Of Mice and Men
If you're thinking what I'm thinking, you're picturing Landry and Tim Riggins discussing this novel on the Dillon High School bleachers. This is Steinbeck's story of two friends searching for work and the American Dream, and it's been repeatedly banned and continues to be challenged today for a wide variety of reasons: profanity, vulgarity, sexual themes, racism, an "anti-business attitude," and euthanasia.
A controversial tale of friendship and tragedy during the Great Depression
They are an unlikely pair: George is “small and quick and dark of face”; Lennie, a man of tremendous size, has the mind of a young child. Yet they have formed a “family,” clinging together in the face of loneliness and alienation.
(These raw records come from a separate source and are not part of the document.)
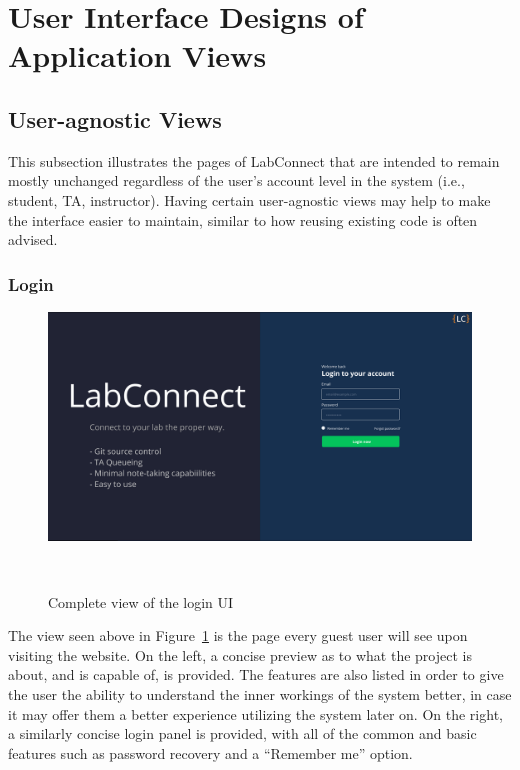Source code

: \documentclass[a4paper, 12pt]{article}
\begin{document}
    \pagebreak

    \section{User Interface Designs of Application Views}

    \subsection{User-agnostic Views}

    This subsection illustrates the pages of LabConnect that are intended to remain mostly unchanged regardless of the user's account level in the system
    (i.e., student, TA, instructor). Having certain user-agnostic views may help to make the interface easier to maintain, similar to how
    reusing existing code is often advised.

    \subsubsection{Login}

    \begin{figure}[H]
        \centering
        \includegraphics[width=\textwidth]{login}
        \caption{Complete view of the login UI}~\label{fig:login_full}
    \end{figure}

    The view seen above in Figure~\ref{fig:login_full} is the page every guest user will see upon visiting the website.
    On the left, a concise preview as to what the project is about, and is capable of, is provided.
    The features are also listed in order to give the user the ability to understand the inner workings of the
    system better, in case it may offer them a better experience utilizing the system later on.
    On the right, a similarly concise login panel is provided, with all of the common and basic features
    such as password recovery and a ``Remember me'' option.
\end{document}
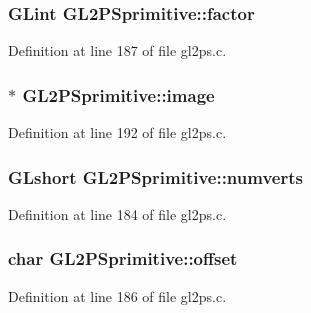 \subsubsection[{factor}]{\setlength{\rightskip}{0pt plus 5cm}G\+Lint G\+L2\+P\+Sprimitive\+::factor}\label{struct_g_l2_p_sprimitive_a668f776cc038ba6697fb3a59ac9808d8}


Definition at line 187 of file gl2ps.\+c.

\hypertarget{struct_g_l2_p_sprimitive_aeb241b576955f15767567f8f12d82088}{}
\subsubsection[{image}]{$\ast$ G\+L2\+P\+Sprimitive\+::image}\label{struct_g_l2_p_sprimitive_aeb241b576955f15767567f8f12d82088}


Definition at line 192 of file gl2ps.\+c.

\hypertarget{struct_g_l2_p_sprimitive_a0c08e03e33ce4a72b2a0ffa1af80621c}{}
\subsubsection[{numverts}]{\setlength{\rightskip}{0pt plus 5cm}G\+Lshort G\+L2\+P\+Sprimitive\+::numverts}\label{struct_g_l2_p_sprimitive_a0c08e03e33ce4a72b2a0ffa1af80621c}


Definition at line 184 of file gl2ps.\+c.

\hypertarget{struct_g_l2_p_sprimitive_a17d640d1108f03b6e57c9a4705266944}{}
\subsubsection[{offset}]{\setlength{\rightskip}{0pt plus 5cm}char G\+L2\+P\+Sprimitive\+::offset}\label{struct_g_l2_p_sprimitive_a17d640d1108f03b6e57c9a4705266944}


Definition at line 186 of file gl2ps.\+c.

\hypertarget{struct_g_l2_p_sprimitive_a60f7dcbf793edb8c10f617e77a817c33}{}
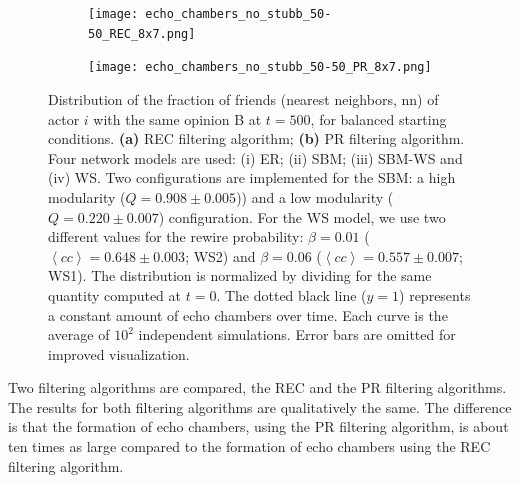 \documentclass[11 pt , letterpaper , twoside , openright]{book}
\begin{document}
\begin{figure}[H]
  \begin{subfigure}[b]{0.49\textwidth}
    \caption{}
  	\texttt{[image: echo\_chambers\_no\_stubb\_50-50\_REC\_8x7.png]}
      \end{subfigure}
  \begin{subfigure}[b]{0.49\textwidth}
    \caption{}
  	\texttt{[image: echo\_chambers\_no\_stubb\_50-50\_PR\_8x7.png]}
  \end{subfigure}
  \captionsetup{format=plain}
  \caption[Distribution of the fraction of friends (nearest neighbors, nn) of actor $i$ with the same opinion B at $t=500$, $\left<P_{\text{B}}^{\text{nn}}\right>$, for balanced starting conditions.]{Distribution of the fraction of friends (nearest neighbors, nn) of actor $i$ with the same opinion B at $t = 500$, for balanced starting conditions. \textbf{(a)} REC filtering algorithm; \textbf{(b)} PR filtering algorithm. Four network models are used: (i) ER; (ii) SBM; (iii) SBM-WS and (iv) WS. Two configurations are implemented for the SBM: a high modularity ($Q = 0.908 \pm 0.005$)) and a low modularity ($Q = 0.220 \pm 0.007$) configuration. For the WS model, we use two different values for the rewire probability: $\beta = 0.01$ ($\left<cc\right> = 0.648 \pm 0.003$; WS2) and $\beta = 0.06$ ($\left<cc\right> = 0.557 \pm 0.007$; WS1). The distribution is normalized by dividing for the same quantity computed at $t=0$. The dotted black line ($y=1$) represents a constant amount of echo chambers over time. Each curve is the average of $10^2$ independent simulations. Error bars are omitted for improved visualization.}
\label{echo_50_50}
\end{figure}
\noindent
Two filtering algorithms are compared, the REC and the PR filtering algorithms. The results for both filtering algorithms are qualitatively the same. The difference is that the formation of echo chambers, using the PR filtering algorithm, is about ten times as large compared to the formation of echo chambers using the REC filtering algorithm. \\
\newline
\end{document}
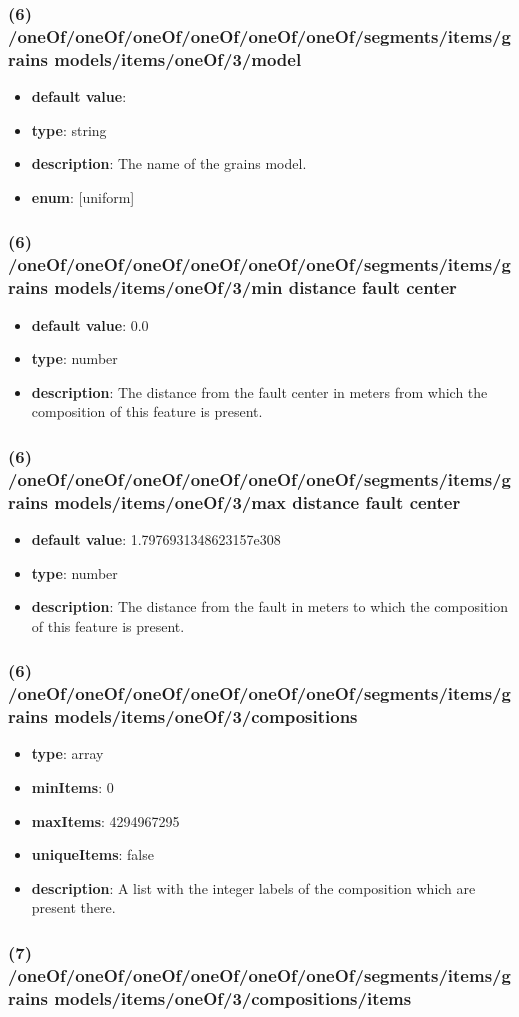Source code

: \subsubsection{(6) /oneOf/oneOf/oneOf/oneOf/oneOf/oneOf/segments/items/grains models/items/oneOf/3/model}
\begin{itemize}[leftmargin=6em]\item {\bf default value}: 
\item {\bf type}: string
\item {\bf description}: The name of the grains model.
\item {\bf enum}: [uniform]\end{itemize}\subsubsection{(6) /oneOf/oneOf/oneOf/oneOf/oneOf/oneOf/segments/items/grains models/items/oneOf/3/min distance fault center}
\begin{itemize}[leftmargin=6em]\item {\bf default value}: 0.0
\item {\bf type}: number
\item {\bf description}: The distance from the fault center in meters from which the composition of this feature is present.
\end{itemize}\subsubsection{(6) /oneOf/oneOf/oneOf/oneOf/oneOf/oneOf/segments/items/grains models/items/oneOf/3/max distance fault center}
\begin{itemize}[leftmargin=6em]\item {\bf default value}: 1.7976931348623157e308
\item {\bf type}: number
\item {\bf description}: The distance from the fault in meters to which the composition of this feature is present.
\end{itemize}\subsubsection{(6) /oneOf/oneOf/oneOf/oneOf/oneOf/oneOf/segments/items/grains models/items/oneOf/3/compositions}
\begin{itemize}[leftmargin=6em]\item {\bf type}: array
\item {\bf minItems}: 0
\item {\bf maxItems}: 4294967295
\item {\bf uniqueItems}: false
\item {\bf description}: A list with the integer labels of the composition which are present there.
\end{itemize}\subsubsection{(7) /oneOf/oneOf/oneOf/oneOf/oneOf/oneOf/segments/items/grains models/items/oneOf/3/compositions/items}
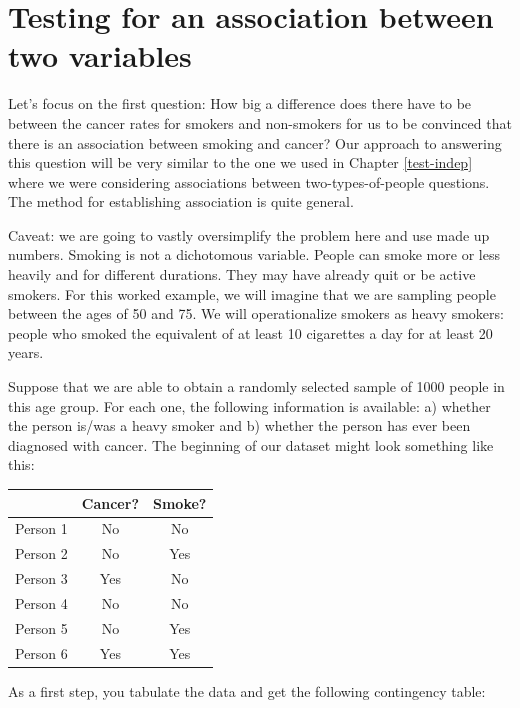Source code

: \documentclass[
  openany]{book}
\begin{document}
\hypertarget{testing-for-an-association-between-two-variables}{%
\section*{Testing for an association between two variables}\label{testing-for-an-association-between-two-variables}}

Let's focus on the first question: How big a difference does there have to be between the cancer rates for smokers and non-smokers for us to be convinced that there is an association between smoking and cancer? Our approach to answering this question will be very similar to the one we used in Chapter \ref{test-indep} where we were considering associations between two-types-of-people questions. The method for establishing association is quite general.

Caveat: we are going to vastly oversimplify the problem here and use made up numbers. Smoking is not a dichotomous variable. People can smoke more or less heavily and for different durations. They may have already quit or be active smokers. For this worked example, we will imagine that we are sampling people between the ages of 50 and 75. We will operationalize smokers as heavy smokers: people who smoked the equivalent of at least 10 cigarettes a day for at least 20 years.

Suppose that we are able to obtain a randomly selected sample of 1000 people in this age group. For each one, the following information is available: a) whether the person is/was a heavy smoker and b) whether the person has ever been diagnosed with cancer. The beginning of our dataset might look something like this:

\begin{longtable}[]{@{}lcc@{}}
\toprule()
& Cancer? & Smoke? \\
\midrule()
\endhead
Person 1 & No & No \\
Person 2 & No & Yes \\
Person 3 & Yes & No \\
Person 4 & No & No \\
Person 5 & No & Yes \\
Person 6 & Yes & Yes \\
\bottomrule()
\end{longtable}

As a first step, you tabulate the data and get the following contingency table:
\end{document}
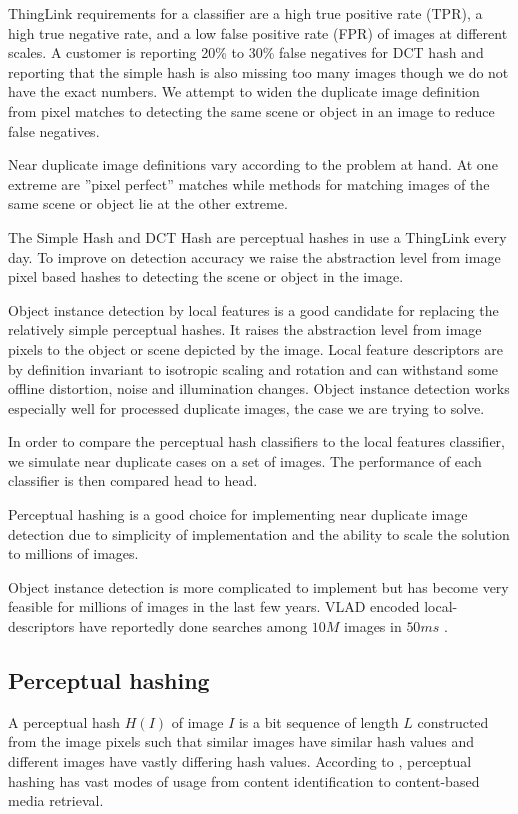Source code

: \documentclass[english,12pt,a4paper,pdftex,elec,utf8]{aaltothesis}
\begin{document}
ThingLink requirements for a classifier are a high true positive rate (TPR), a high true negative rate, and a low false positive rate (FPR) of images at different scales. A customer is reporting 20\% to 30\% false negatives for DCT hash and reporting that the simple hash is also missing too many images though we do not have the exact numbers. We attempt to widen the duplicate image definition from pixel matches to detecting the same scene or object in an image to reduce false negatives.

Near duplicate image definitions vary according to the problem at hand. At one extreme are ''pixel perfect'' matches while methods for matching images of the same scene or object lie at the other extreme.

The Simple Hash and DCT Hash are perceptual hashes in use a ThingLink every day. To improve on detection accuracy we raise the abstraction level from image pixel based hashes to detecting the scene or object in the image.

Object instance detection by local features is a good candidate for replacing the relatively simple perceptual hashes. It raises the abstraction level from image pixels to the object or scene depicted by the image. Local feature descriptors are by definition invariant to isotropic scaling and rotation and can withstand some offline distortion, noise and illumination changes. Object instance detection works especially well for processed duplicate images, the case we are trying to solve.

In order to compare the perceptual hash classifiers to the local features classifier, we simulate near duplicate cases on a set of images. The performance of each classifier is then compared head to head.

Perceptual hashing is a good choice for implementing near duplicate image detection due to simplicity of implementation and the ability to scale the solution to millions of images.

Object instance detection is more complicated to implement but has become very feasible for millions of images in the last few years. VLAD encoded local-descriptors have reportedly done searches among $10M$ images in $50ms$ \cite{Jegou2010}.

\subsection{Perceptual hashing} \label{perceptualhash}
A perceptual hash $H(I)$ of image $I$ is a bit sequence of length $L$ constructed from the image pixels such that similar images have similar hash values and different images have vastly differing hash values. According to \cite{Zauner2010}, perceptual hashing has vast modes of usage from content identification to content-based media retrieval.
\end{document}
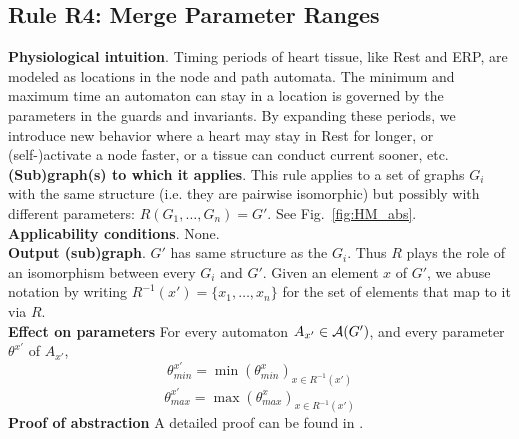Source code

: %
%

\subsection{Rule R4: Merge Parameter Ranges}
\textbf{Physiological intuition}. 
Timing periods of heart tissue, like Rest and ERP, are modeled as locations in the node and path automata. 
The minimum and maximum time an automaton can stay in a location is governed by the parameters in the guards and invariants. 
By expanding these periods, we introduce new behavior where a heart may stay in Rest for longer, or (self-)activate a node faster, or a tissue can conduct current sooner, etc.
\textbf{(Sub)graph(s) to which it applies}.
This rule applies to a set of graphs $G_i$ with the same structure (i.e. they are pairwise isomorphic) but possibly with different parameters: $R(G_1,\ldots,G_n) = G'$.
See Fig.~\ref{fig:HM_abs}.\\
\textbf{Applicability conditions}.
None.\\
\textbf{Output (sub)graph}.
$G'$ has same structure as the $G_i$.
Thus $R$ plays the role of an isomorphism between every $G_i$ and $G'$.
Given an element $x$ of $G'$, we abuse notation by writing $R^{-1}(x') = \{x_1,\dots,x_n\}$ for the set of elements that map to it via $R$.\\
\textbf{Effect on parameters}
For every automaton $A_{x'} \in \mathcal{A}(G')$, and every parameter $\theta^{x'}$ of $A_{x'}$, 
\[\theta_{min}^{x'} = \min(\theta^x_{min})_{x \in R^{-1}(x') }\]
\[\theta_{max}^{x'} = \max(\theta^x_{max})_{x \in R^{-1}(x') }\]
\textbf{Proof of abstraction} A detailed proof can be found in \cite{regar_tech}.

%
Laborers in California’s dusty vegetable fields, they hustle work when they can, living a hand-to-mouth existence. For George and Lennie have a plan: to own an acre of land and a shack they can call their own. When they land jobs on a ranch in the Salinas Valley, the fulfillment of their dream seems to be within their grasp. But even George cannot guard Lennie from the provocations of a flirtatious woman, nor predict the consequences of Lennie’s unswerving obedience to the things George taught him.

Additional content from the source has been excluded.